AI tools lift code output but not completed projects, study finds

The investment now flowing into artificial intelligence implies that American businesses and consumers would need to spend roughly 9% of US gross domestic product a year on AI services to justify it, according to an analysis by Columbia University finance professor Stijn Van Nieuwerburgh. His calculation, first presented at the Brookings Institution, puts the revenue AI companies would need to reach by 2032 at $3.5 trillion, or 8.8% of GDP under assumptions that include 4% annual GDP growth, unadjusted for inflation. Van Nieuwerburgh’s paper concludes that the AI buildout is now larger than any investment boom in American history.

Writing about the analysis in The Wall Street Journal, chief economics commentator Greg Ip put the implied spending in everyday terms: roughly what Americans spend on food, about twice what the nation pays for all forms of energy or for all computers and software, and seven times what consumers spend on phone, streaming, and internet services combined. His verdict on whether Americans will actually spend that much: “You should be skeptical.”

Van Nieuwerburgh built the estimate from the published plans of today’s data-center builders and the average cost of a data center. He assumed some data centers would be canceled, that each dollar of revenue produces 50 cents of cash flow, and that builders require an unleveraged return on invested capital of 10%.

A central assumption is that AI companies can continue charging today’s prices for computing power. Van Nieuwerburgh said the current scarcity of computing capacity is holding up prices and profit margins, and that the companies are “basically saying we’re going to keep charging scarcity pricing in 2032, when presumably there will be tons of competition and we’ve quadrupled our capacity.”

Falling prices have undone earlier investment booms. Between 1997 and 2001, the price of bandwidth on fiber between London and New York plunged 96% as new fiber strands came online and new technology expanded each fiber’s capacity, a collapse that accelerated the bankruptcy of long-haul fiber companies.

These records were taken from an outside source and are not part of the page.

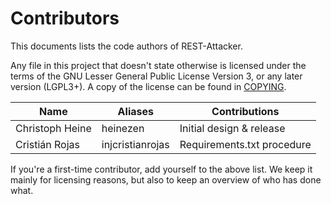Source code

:# Contributors

This documents lists the code authors of REST-Attacker.

Any file in this project that doesn't state otherwise is licensed under the terms of the GNU Lesser General Public License Version 3, or any later version (LGPL3+). A copy of the license can be found in [COPYING](/COPYING).

Name                | Aliases               | Contributions
--------------------|-----------------------|---------------------------
Christoph Heine     | heinezen              | Initial design & release
Cristián Rojas      | injcristianrojas      | Requirements.txt procedure

If you're a first-time contributor, add yourself to the above list. We keep it mainly for licensing reasons, but also to keep
an overview of who has done what.
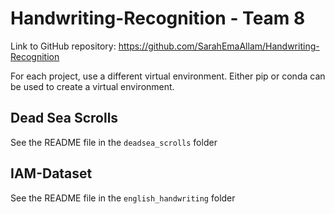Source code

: # Handwriting-Recognition - Team 8

Link to GitHub repository:
https://github.com/SarahEmaAllam/Handwriting-Recognition

For each project, use a different virtual environment.
Either pip or conda can be used to create a virtual environment.

## Dead Sea Scrolls

See the README file in the `deadsea_scrolls` folder

## IAM-Dataset
See the README file in the `english_handwriting` folder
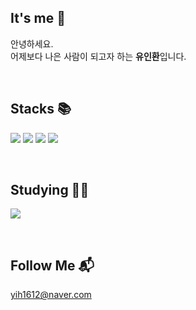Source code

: 
## It's me 👋 


안녕하세요. <br/> 어제보다 나은 사람이 되고자 하는 **유인환**입니다.

<br/>

## Stacks 📚


<img src="https://img.shields.io/badge/html5-E34F26?style=for-the-badge&logo=html5&logoColor=white"/></a>
<img src="https://img.shields.io/badge/Css3-1572B6?style=for-the-badge&logo=css3&logoColor=white"/></a>
<img src="https://img.shields.io/badge/Javascript-ffb13b?style=for-the-badge&logo=javascript&logoColor=white"/></a>
<img src="https://img.shields.io/badge/React-0088CC?style=for-the-badge&logo=react&logoColor=white"/></a>

<br/>

## Studying 🧑‍💻


<img src="https://img.shields.io/badge/Flutter-02569B?style=for-the-badge&logo=flutter&logoColor=white"/></a>


<br/>


## Follow Me 📬
yih1612@naver.com
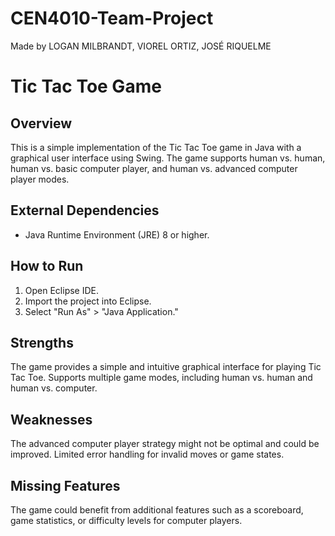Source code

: # CEN4010-Team-Project
Made by LOGAN MILBRANDT, VIOREL ORTIZ, JOSÉ RIQUELME

# Tic Tac Toe Game

## Overview
This is a simple implementation of the Tic Tac Toe game in Java with a graphical user interface using Swing. The game supports human vs. human, human vs. basic computer player, and human vs. advanced computer player modes.

## External Dependencies
- Java Runtime Environment (JRE) 8 or higher.

## How to Run
1. Open Eclipse IDE.
2. Import the project into Eclipse.
3. Select "Run As" > "Java Application."

## Strengths
The game provides a simple and intuitive graphical interface for playing Tic Tac Toe.
Supports multiple game modes, including human vs. human and human vs. computer.

## Weaknesses
The advanced computer player strategy might not be optimal and could be improved.
Limited error handling for invalid moves or game states.

## Missing Features
The game could benefit from additional features such as a scoreboard, game statistics, or difficulty levels for computer players.

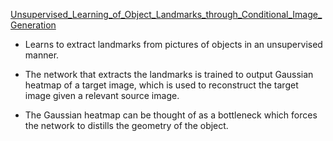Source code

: [Unsupervised_Learning_of_Object_Landmarks_through_Conditional_Image_Generation](Unsupervised_Learning_of_Object_Landmarks_through_Conditional_Image_Generation.pdf)

- Learns to extract landmarks from pictures of objects in an unsupervised manner.

- The network that extracts the landmarks is trained to output Gaussian heatmap
of a target image, which
is used to reconstruct the target image given a relevant source image.

- The Gaussian heatmap can be thought of as a bottleneck which forces the network
to distills the geometry of the object.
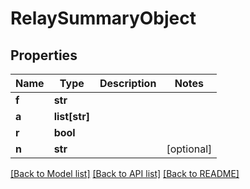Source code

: # RelaySummaryObject

## Properties
Name | Type | Description | Notes
------------ | ------------- | ------------- | -------------
**f** | **str** |  | 
**a** | **list[str]** |  | 
**r** | **bool** |  | 
**n** | **str** |  | [optional] 

[[Back to Model list]](../README.md#documentation-for-models) [[Back to API list]](../README.md#documentation-for-api-endpoints) [[Back to README]](../README.md)



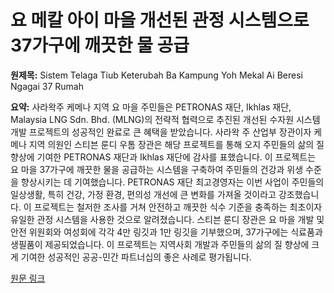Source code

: # 요 메칼 아이 마을 개선된 관정 시스템으로 37가구에 깨끗한 물 공급

**원제목:** Sistem Telaga Tiub Keterubah Ba Kampung Yoh Mekal Ai Beresi Ngagai 37 Rumah

**요약:** 사라왁주 케메나 지역 요 마을 주민들은 PETRONAS 재단, Ikhlas 재단, Malaysia LNG Sdn. Bhd. (MLNG)의 전략적 협력으로 추진된 개선된 수자원 시스템 개발 프로젝트의 성공적인 완료로 큰 혜택을 받았습니다.  사라왁 주 산업부 장관이자 케메나 지역 의원인 스티븐 룬디 우톰 장관은 해당 프로젝트를 통해 오지 주민들의 삶의 질 향상에 기여한 PETRONAS 재단과 Ikhlas 재단에 감사를 표했습니다.  이 프로젝트는 요 마을 37가구에 깨끗한 물을 공급하는 시스템을 구축하여 주민들의 건강과 위생 수준을 향상시키는 데 기여했습니다.  PETRONAS 재단 최고경영자는 이번 사업이 주민들의 일상생활, 특히 건강, 가정 환경, 편의성 개선에 큰 변화를 가져올 것이라고 강조했습니다.  이 프로젝트는 철저한 조사를 거쳐 안전하고 깨끗한 식수 기준을 충족하는 최초이자 유일한 관정 시스템을 사용한 것으로 알려졌습니다.  스티븐 룬디 장관은 요 마을 개발 및 안전 위원회와 여성회에 각각 4만 링깃과 1만 링깃을 기부했으며,  37가구에는 식료품과 생필품이 제공되었습니다.  이 프로젝트는 지역사회 개발과 주민들의 삶의 질 향상에 크게 기여한 성공적인 공공-민간 파트너십의 좋은 사례로 평가됩니다.

[원문 링크](https://premierdept.sarawak.gov.my/web/subpage/news_view/21660/UKAS)

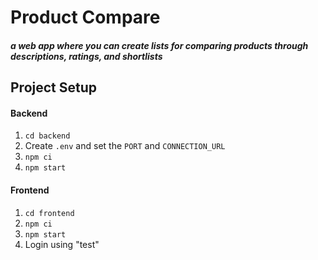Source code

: # Product Compare
##### a web app where you can create lists for comparing products through descriptions, ratings, and shortlists

## Project Setup

#### Backend
1. `cd backend`
2. Create `.env` and set the `PORT` and `CONNECTION_URL`
4. `npm ci`
5. `npm start`

#### Frontend
1. `cd frontend`
2. `npm ci`
3. `npm start`
4. Login using "test"
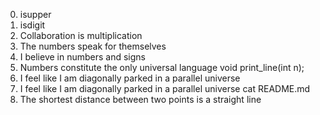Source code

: 0. isupper
1. isdigit
2. Collaboration is multiplication
3. The numbers speak for themselves
4. I believe in numbers and signs
5. Numbers constitute the only universal language
void print_line(int n);
7. I feel like I am diagonally parked in a parallel universe
7. I feel like I am diagonally parked in a parallel universe cat README.md
6. The shortest distance between two points is a straight line
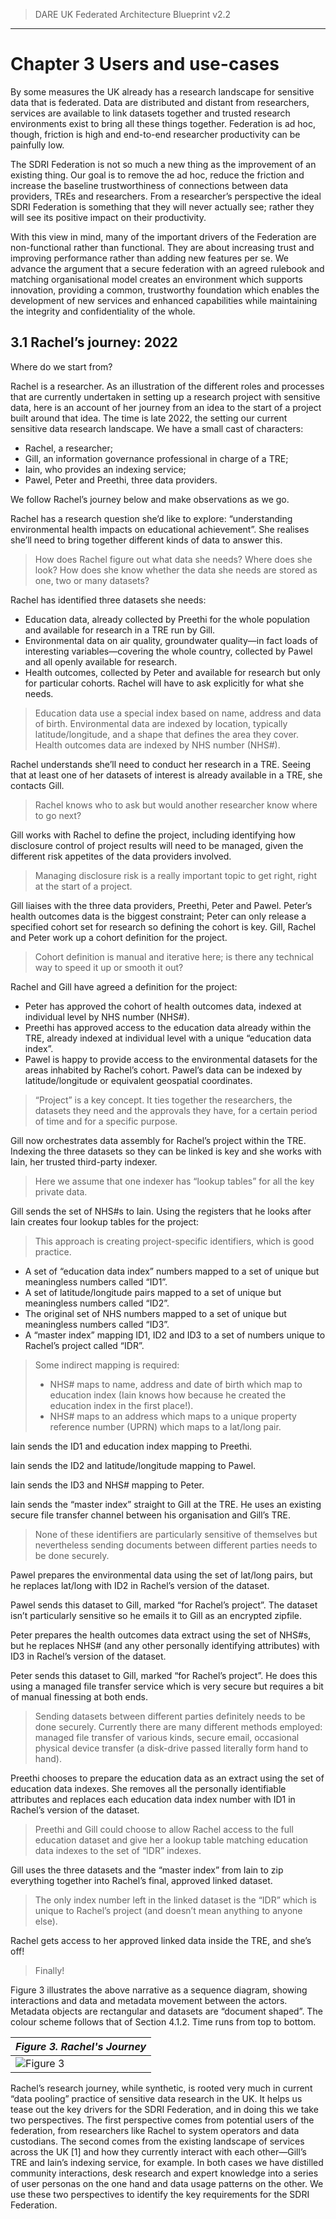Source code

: > DARE UK Federated Architecture Blueprint  v2.2
----


# Chapter 3 Users and use-cases

By some measures the UK already has a research landscape for sensitive data that is
federated. Data are distributed and distant from researchers, services are available to link
datasets together and trusted research environments exist to bring all these things together.
Federation is ad hoc, though, friction is high and end-to-end researcher productivity can be
painfully low.

The SDRI Federation is not so much a new thing as the improvement of an existing thing. Our
goal is to remove the ad hoc, reduce the friction and increase the baseline trustworthiness of
connections between data providers, TREs and researchers. From a researcher’s perspective
the ideal SDRI Federation is something that they will never actually see; rather they will see
its positive impact on their productivity.

With this view in mind, many of the important drivers of the Federation are non-functional
rather than functional. They are about increasing trust and improving performance rather
than adding new features per se. We advance the argument that a secure federation with an
agreed rulebook and matching organisational model creates an environment which supports
innovation, providing a common, trustworthy foundation which enables the development of
new services and enhanced capabilities while maintaining the integrity and confidentiality of
the whole.

## 3.1 Rachel’s journey: 2022

Where do we start from?

Rachel is a researcher. As an illustration of the different roles and processes that are currently
undertaken in setting up a research project with sensitive data, here is an account of her
journey from an idea to the start of a project built around that idea. The time is late 2022, the
setting our current sensitive data research landscape. We have a small cast of characters:

- Rachel, a researcher;
- Gill, an information governance professional in charge of a TRE;
- Iain, who provides an indexing service;
- Pawel, Peter and Preethi, three data providers.

We follow Rachel’s journey below and make observations as we go.


Rachel has a research question she’d like to explore: “understanding environmental health impacts on educational achievement”. She realises she’ll need to bring together different kinds of data to answer this.

> How does Rachel figure out what data she needs? Where does she look? How does she know whether the data she needs are stored as one, two or many datasets?

Rachel has identified three datasets she needs:
 - Education data, already collected by Preethi for the whole population and available for research in a TRE run by Gill.
 - Environmental data on air quality, groundwater quality—in fact loads of interesting variables—covering the whole country, collected by Pawel and all openly available for research.
 - Health outcomes, collected by Peter and available for research but only for particular cohorts. Rachel will have to ask explicitly for what she needs.

> Education data use a special index based on name, address and data of birth.
> Environmental data are indexed by location, typically latitude/longitude, and a shape that defines the area they cover.
> Health outcomes data are indexed by NHS number (NHS#).

Rachel understands she’ll need to conduct her research in a TRE. Seeing that at least one of her datasets of interest is already available in a TRE, she contacts Gill.

> Rachel knows who to ask but would another researcher know where to go next?

Gill works with Rachel to define the project, including identifying how disclosure control of project results will need to be managed, given the different risk appetites of the data providers involved. 

> Managing disclosure risk is a really important topic to get right, right at the start of a project.

Gill liaises with the three data providers, Preethi, Peter and Pawel. Peter’s health outcomes data is the biggest constraint; Peter can only release a specified cohort set for research so defining the cohort is key. Gill, Rachel and Peter work up a cohort definition for the project.

> Cohort definition is manual and iterative here; is there any technical way to speed it up or smooth it out?

Rachel and Gill have agreed a definition for the project:
 - Peter has approved the cohort of health outcomes data, indexed at individual level by NHS number (NHS#).
 - Preethi has approved access to the education data already within the TRE, already indexed at individual level with a unique “education data index”.
 - Pawel is happy to provide access to the environmental datasets for the areas inhabited by Rachel’s cohort. Pawel’s data can be indexed by latitude/longitude or equivalent geospatial coordinates.

> “Project” is a key concept. It ties together the researchers, the datasets they need and the approvals they have, for a certain period of time and for a specific purpose.

Gill now orchestrates data assembly for Rachel’s project within the TRE. Indexing the three datasets so they can be linked is key and she works with Iain, her trusted third-party indexer.

> Here we assume that one indexer has “lookup tables” for all the key private data.

Gill sends the set of NHS#s to Iain. Using the registers that he looks after Iain creates four lookup tables for the project:
> This approach is creating project-specific identifiers, which is good practice.

 - A set of “education data index” numbers mapped to a set of unique but meaningless numbers called “ID1”.
 - A set of latitude/longitude pairs mapped to a set of unique but meaningless numbers called “ID2”.
 - The original set of NHS numbers mapped to a set of unique but meaningless numbers called “ID3”.
 - A “master index” mapping ID1, ID2 and ID3 to a set of numbers unique to Rachel’s project called “IDR”.

> Some indirect mapping is required:
> - NHS# maps to name, address and date of birth which map to education index (Iain knows how because he created the education index in the first place!).
> - NHS# maps to an address which maps to a unique property reference number (UPRN) which maps to a lat/long pair.

Iain sends the ID1 and education index mapping to Preethi.

Iain sends the ID2 and latitude/longitude mapping to Pawel.

Iain sends the ID3 and NHS# mapping to Peter.

Iain sends the “master index” straight to Gill at the TRE. He uses an existing secure file transfer channel between his organisation and Gill’s TRE.

> None of these identifiers are particularly sensitive of themselves but nevertheless sending documents between different parties needs to be done securely.

Pawel prepares the environmental data using the set of lat/long pairs, but he replaces lat/long with ID2 in Rachel’s version of the dataset.

Pawel sends this dataset to Gill, marked “for Rachel’s project”. The dataset isn’t particularly sensitive so he emails it to Gill as an encrypted zipfile.

Peter prepares the health outcomes data extract using the set of NHS#s, but he replaces NHS# (and any other personally identifying attributes) with ID3 in Rachel’s version of the dataset.

Peter sends this dataset to Gill, marked “for Rachel’s project”. He does this using a managed file transfer service which is very secure but requires a bit of manual finessing at both ends.

> Sending datasets between different parties definitely needs to be done securely.
> Currently there are many different methods employed: managed file transfer of various kinds, secure email, occasional physical device transfer (a disk-drive passed literally form hand to hand).

Preethi chooses to prepare the education data as an extract using the set of education data indexes. She removes all the personally identifiable attributes and replaces each education data index number with ID1 in Rachel’s version of the dataset.

> Preethi and Gill could choose to allow Rachel access to the full education dataset and give her a lookup table matching education data indexes to the set of “IDR” indexes.

Gill uses the three datasets and the “master index” from Iain to zip everything together into Rachel’s final, approved linked dataset.

> The only index number left in the linked dataset is the “IDR” which is unique to Rachel’s project (and doesn’t mean anything to anyone else).

Rachel gets access to her approved linked data inside the TRE, and she’s off!
> Finally!

Figure 3 illustrates the above narrative as a sequence diagram, showing interactions and data and metadata movement between the actors. Metadata objects are rectangular and datasets are “document shaped”. The colour scheme follows that of Section 4.1.2. Time runs from top to bottom.

| _Figure 3. Rachel's Journey_ |
| ---- | 
| ![Figure 3](../assets/images/processes-Rachel.jpg) |

Rachel’s research journey, while synthetic, is rooted very much in current “data pooling” practice of sensitive data research in the UK. It helps us tease out the key drivers for the SDRI Federation, and in doing this we take two perspectives. The first perspective comes from potential users of the federation, from researchers like Rachel to system operators and data custodians. The second comes from the existing landscape of services across the UK [1] and how they currently interact with each other—Gill’s TRE and Iain’s indexing service, for example. In both cases we have distilled community interactions, desk research and expert knowledge into a series of user personas on the one hand and data usage patterns on the other. We use these two perspectives to identify the key requirements for the SDRI Federation.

The same dynamic is visible in AI: models double in capability roughly every four to five months, and the effective price for a given level of capability has fallen 47% per quarter since 2023, according to Epoch AI — about six times faster than the price of computing power.

The optimistic case is that falling prices and rising capability spur enough new demand to offset the price decline — a relationship dubbed the “Jevons Paradox” after British economist William Stanley Jevons, who identified the phenomenon in 19th-century English coal consumption. Recent demand trends support that view. An expert panel surveyed by a team led by Ezra Karger at the Federal Reserve Bank of Chicago projected that OpenAI and Anthropic would post combined annual revenue of $300 billion by 2030; Ip called that projection too conservative, noting the two companies’ combined revenue run rate is already around $180 billion and is growing at double-digit rates each quarter.

Some AI advocates argue the technology could become a third factor of production alongside capital and labor, which would make 9% of GDP look modest — labor currently receives about 51% of GDP. In that scenario, the analysis notes, employment would plummet and governments would need to tax AI to replace lost income and payroll taxes. The more prosaic risk, the analysis suggests, is that current growth rates will not be sustained once adoption is widespread and the most productive applications have been deployed.

The history of the personal computer offers a caution about where a ceiling might lie. From the 1960s through the early 2000s, the density of microchips doubled roughly every two years, a phenomenon dubbed “Moore’s Law,” and the real price of computers fell about 15% per year. The personal computer and killer apps such as spreadsheets fueled an explosion of demand that more than offset that price decline: between 1974 and 1984, business investment in computers and peripherals tripled to 0.8% of GDP. Thereafter, better and cheaper computers no longer drove the same new demand — the first versions of VisiCalc and Lotus 1-2-3 revolutionized business in ways that ever more powerful versions of Microsoft Excel could not — and business spending on computers plateaued, apart from secondary booms tied to the internet in the late 1990s and to AI today.

Yet Ip argued that the current AI cycle is following a different trajectory. “AI is improving and adoption is growing much more quickly than with computers, and productivity improvements have been impressive,” he wrote, framing the technology as advancing faster and reaching further than the computer plateau that followed the early personal-computer era. But the evidence on whether those gains translate into completed work is mixed. A review of software projects by Harvard economics doctoral students Fiona Chen and James Stratton, using the platform Jellyfish, which firms use to analyze their engineering teams, found that AI assistants boosted lines of code by 12% and “pull requests” — instances when new code is merged into an existing code base — by 5%. AI agents, which can operate autonomously, boosted lines of code by 30% and pull requests by 23%. Even so, the authors found that AI’s effect on completed projects was small and “statistically insignificant,” because users were spending much more time reviewing, commenting on, and changing pull requests.

The takeaway, Ip wrote, is that AI will almost certainly raise productivity and economic growth, but not necessarily in ways that translate directly into revenue, or into the returns investors are now counting on.